**Requirement**
Print the records exactly as written, and let no picture into the answer.

╭─ Source data

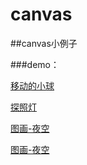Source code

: # canvas


##canvas小例子

###demo：

[移动的小球](https://dakeke.github.io/canvas/movingBall)

[探照灯](https://dakeke.github.io/canvas/searchlight)

[图画-夜空](https://dakeke.github.io/canvas/picture1/index.html)

[图画-夜空](https://dakeke.github.io/canvas)

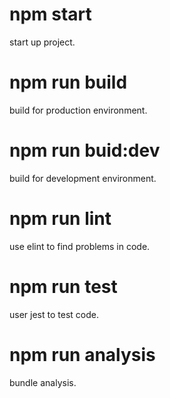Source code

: # npm start
  start up project.
# npm run build
  build for production environment.
# npm run buid:dev
  build for development environment.
# npm run lint
  use elint to find problems in code.
# npm run test
  user jest to test code.
# npm run analysis
  bundle analysis.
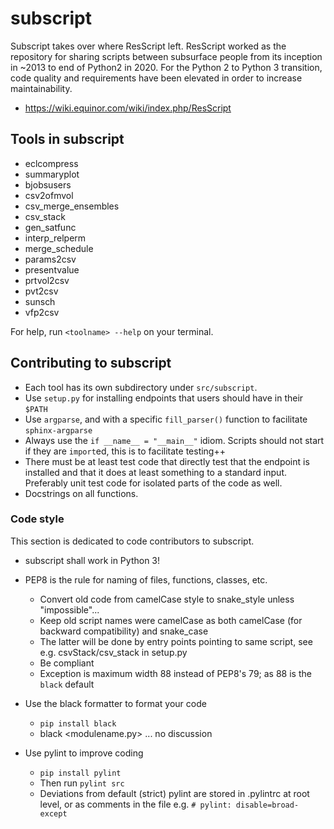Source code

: # subscript #

Subscript takes over where ResScript left. ResScript worked as the repository for sharing
scripts between subsurface people from its inception in ~2013 to end of Python2 in 2020. 
For the Python 2 to Python 3 transition, code quality and requirements have been elevated
in order to increase maintainability.

* https://wiki.equinor.com/wiki/index.php/ResScript

## Tools in subscript ##

* eclcompress
* summaryplot
* bjobsusers
* csv2ofmvol
* csv_merge_ensembles
* csv_stack
* gen_satfunc
* interp_relperm
* merge_schedule
* params2csv
* presentvalue
* prtvol2csv
* pvt2csv
* sunsch
* vfp2csv

For help, run `<toolname> --help` on your terminal.

## Contributing to subscript ##

* Each tool has its own subdirectory under `src/subscript`. 
* Use `setup.py` for installing endpoints that users should have in their `$PATH`
* Use `argparse`, and with a specific `fill_parser()` function to facilitate `sphinx-argparse`
* Always use the `if __name__ = "__main__"` idiom. Scripts should not start if they are `import`ed, this is to facilitate testing++
* There must be at least test code that directly test that the endpoint is installed and that it does at least something to a standard input. Preferably unit test code for isolated parts of the code as well.
* Docstrings on all functions.

### Code style ###

This section is dedicated to code contributors to subscript.

* subscript shall work in Python 3!

* PEP8 is the rule for naming of files, functions, classes, etc.
  * Convert old code from camelCase style to snake_style unless "impossible"...
  * Keep old script names were camelCase as both camelCase (for backward compatibility) and snake_case
  * The latter will be done by entry points pointing to same script, see e.g. csvStack/csv_stack in setup.py
  * Be compliant
  * Exception is maximum width 88 instead of PEP8's 79; as 88 is the `black` default

* Use the black formatter to format your code
  * `pip install black`
  * black <modulename.py> ... no discussion

* Use pylint to improve coding
  * `pip install pylint`
  * Then run `pylint src`
  * Deviations from default (strict) pylint are stored in .pylintrc at root level, or as comments in the file e.g. `# pylint: disable=broad-except`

╰─

**Answer area**
Source code

: # canvas


##canvas小例子

###demo：

[移动的小球](https://dakeke.github.io/canvas/movingBall)

[探照灯](https://dakeke.github.io/canvas/searchlight)

[图画-夜空](https://dakeke.github.io/canvas/picture1/index.html)

[图画-夜空](https://dakeke.github.io/canvas)

Source code

: # npm start
  start up project.
# npm run build
  build for production environment.
# npm run buid:dev
  build for development environment.
# npm run lint
  use elint to find problems in code.
# npm run test
  user jest to test code.
# npm run analysis
  bundle analysis.
Source code

: # subscript #

Subscript takes over where ResScript left. ResScript worked as the repository for sharing
scripts between subsurface people from its inception in ~2013 to end of Python2 in 2020. 
For the Python 2 to Python 3 transition, code quality and requirements have been elevated
in order to increase maintainability.

* https://wiki.equinor.com/wiki/index.php/ResScript

## Tools in subscript ##

* eclcompress
* summaryplot
* bjobsusers
* csv2ofmvol
* csv_merge_ensembles
* csv_stack
* gen_satfunc
* interp_relperm
* merge_schedule
* params2csv
* presentvalue
* prtvol2csv
* pvt2csv
* sunsch
* vfp2csv

For help, run `<toolname> --help` on your terminal.

## Contributing to subscript ##

* Each tool has its own subdirectory under `src/subscript`. 
* Use `setup.py` for installing endpoints that users should have in their `$PATH`
* Use `argparse`, and with a specific `fill_parser()` function to facilitate `sphinx-argparse`
* Always use the `if __name__ = "__main__"` idiom. Scripts should not start if they are `import`ed, this is to facilitate testing++
* There must be at least test code that directly test that the endpoint is installed and that it does at least something to a standard input. Preferably unit test code for isolated parts of the code as well.
* Docstrings on all functions.

### Code style ###

This section is dedicated to code contributors to subscript.

* subscript shall work in Python 3!

* PEP8 is the rule for naming of files, functions, classes, etc.
  * Convert old code from camelCase style to snake_style unless "impossible"...
  * Keep old script names were camelCase as both camelCase (for backward compatibility) and snake_case
  * The latter will be done by entry points pointing to same script, see e.g. csvStack/csv_stack in setup.py
  * Be compliant
  * Exception is maximum width 88 instead of PEP8's 79; as 88 is the `black` default

* Use the black formatter to format your code
  * `pip install black`
  * black <modulename.py> ... no discussion

* Use pylint to improve coding
  * `pip install pylint`
  * Then run `pylint src`
  * Deviations from default (strict) pylint are stored in .pylintrc at root level, or as comments in the file e.g. `# pylint: disable=broad-except`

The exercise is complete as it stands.